WORK TASK: The records below need to be repeated exactly, with every picture left out.

SUPPLIED MATERIAL below:

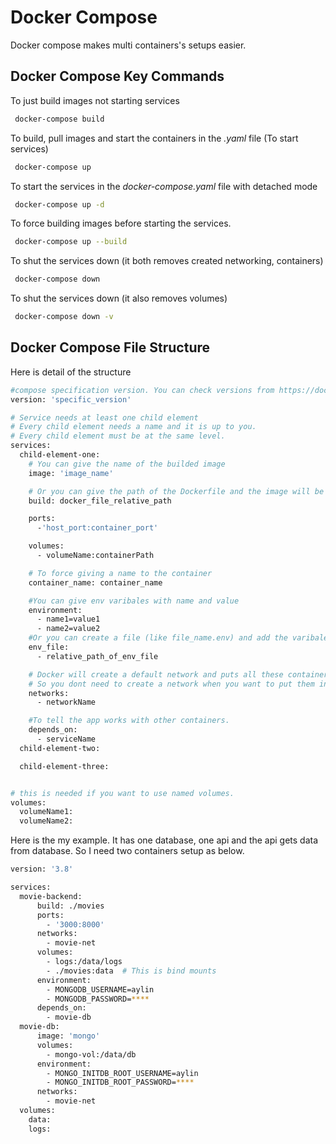 # Docker Compose

Docker compose makes multi containers's setups easier.

## Docker Compose Key Commands

To just build images not starting services
```bash
 docker-compose build
```

To build, pull images and start the containers in the *.yaml* file (To start services)
```bash
 docker-compose up
```

To start the services in the *docker-compose.yaml* file with detached mode
```bash
 docker-compose up -d
```

To force building images before starting the services.
```bash
 docker-compose up --build
```

To shut the services down (it both removes created networking, containers)
```bash
 docker-compose down
```

To shut the services down (it also removes volumes)
```bash
 docker-compose down -v
```

## Docker Compose File Structure

Here is detail of the structure
```bash
#compose specification version. You can check versions from https://docs.docker.com/compose/compose-file/compose-versioning/
version: 'specific_version'

# Service needs at least one child element
# Every child element needs a name and it is up to you.
# Every child element must be at the same level.
services:
  child-element-one:
    # You can give the name of the builded image
    image: 'image_name'

    # Or you can give the path of the Dockerfile and the image will be builded when it ups.
    build: docker_file_relative_path

    ports:
      -'host_port:container_port'

    volumes:
      - volumeName:containerPath

    # To force giving a name to the container
    container_name: container_name

    #You can give env varibales with name and value
    environment:
      - name1=value1
      - name2=value2
    #Or you can create a file (like file_name.env) and add the varibales in it then give the path here
    env_file:
      - relative_path_of_env_file

    # Docker will create a default network and puts all these containers in it. 
    # So you dont need to create a network when you want to put them in the same network.
    networks:
      - networkName

    #To tell the app works with other containers.  
    depends_on:
      - serviceName
  child-element-two:

  child-element-three:


# this is needed if you want to use named volumes. 
volumes:
  volumeName1: 
  volumeName2: 
```

Here is the my example. It has one database, one api and the api gets data from database. So I need two containers setup as below.


```bash
version: '3.8'

services:
  movie-backend:
      build: ./movies
      ports:
        - '3000:8000'
      networks:
        - movie-net
      volumes:
        - logs:/data/logs
        - ./movies:data  # This is bind mounts
      environment:
        - MONGODB_USERNAME=aylin
        - MONGODB_PASSWORD=****
      depends_on:
        - movie-db
  movie-db:
      image: 'mongo'
      volumes:
        - mongo-vol:/data/db
      environment:
        - MONGO_INITDB_ROOT_USERNAME=aylin
        - MONGO_INITDB_ROOT_PASSWORD=****
      networks:
        - movie-net
  volumes:
    data: 
    logs:
```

End of SUPPLIED MATERIAL.

RESPONSE FOR THIS EXERCISE:
 # Docker Compose

Docker compose makes multi containers's setups easier.

## Docker Compose Key Commands

To just build images not starting services
```bash
 docker-compose build
```

To build, pull images and start the containers in the *.yaml* file (To start services)
```bash
 docker-compose up
```

To start the services in the *docker-compose.yaml* file with detached mode
```bash
 docker-compose up -d
```

To force building images before starting the services.
```bash
 docker-compose up --build
```

To shut the services down (it both removes created networking, containers)
```bash
 docker-compose down
```

To shut the services down (it also removes volumes)
```bash
 docker-compose down -v
```

## Docker Compose File Structure

Here is detail of the structure
```bash
#compose specification version. You can check versions from https://docs.docker.com/compose/compose-file/compose-versioning/
version: 'specific_version'

# Service needs at least one child element
# Every child element needs a name and it is up to you.
# Every child element must be at the same level.
services:
  child-element-one:
    # You can give the name of the builded image
    image: 'image_name'

    # Or you can give the path of the Dockerfile and the image will be builded when it ups.
    build: docker_file_relative_path

    ports:
      -'host_port:container_port'

    volumes:
      - volumeName:containerPath

    # To force giving a name to the container
    container_name: container_name

    #You can give env varibales with name and value
    environment:
      - name1=value1
      - name2=value2
    #Or you can create a file (like file_name.env) and add the varibales in it then give the path here
    env_file:
      - relative_path_of_env_file

    # Docker will create a default network and puts all these containers in it. 
    # So you dont need to create a network when you want to put them in the same network.
    networks:
      - networkName

    #To tell the app works with other containers.  
    depends_on:
      - serviceName
  child-element-two:

  child-element-three:


# this is needed if you want to use named volumes. 
volumes:
  volumeName1: 
  volumeName2: 
```

Here is the my example. It has one database, one api and the api gets data from database. So I need two containers setup as below.


```bash
version: '3.8'

services:
  movie-backend:
      build: ./movies
      ports:
        - '3000:8000'
      networks:
        - movie-net
      volumes:
        - logs:/data/logs
        - ./movies:data  # This is bind mounts
      environment:
        - MONGODB_USERNAME=aylin
        - MONGODB_PASSWORD=****
      depends_on:
        - movie-db
  movie-db:
      image: 'mongo'
      volumes:
        - mongo-vol:/data/db
      environment:
        - MONGO_INITDB_ROOT_USERNAME=aylin
        - MONGO_INITDB_ROOT_PASSWORD=****
      networks:
        - movie-net
  volumes:
    data: 
    logs:
```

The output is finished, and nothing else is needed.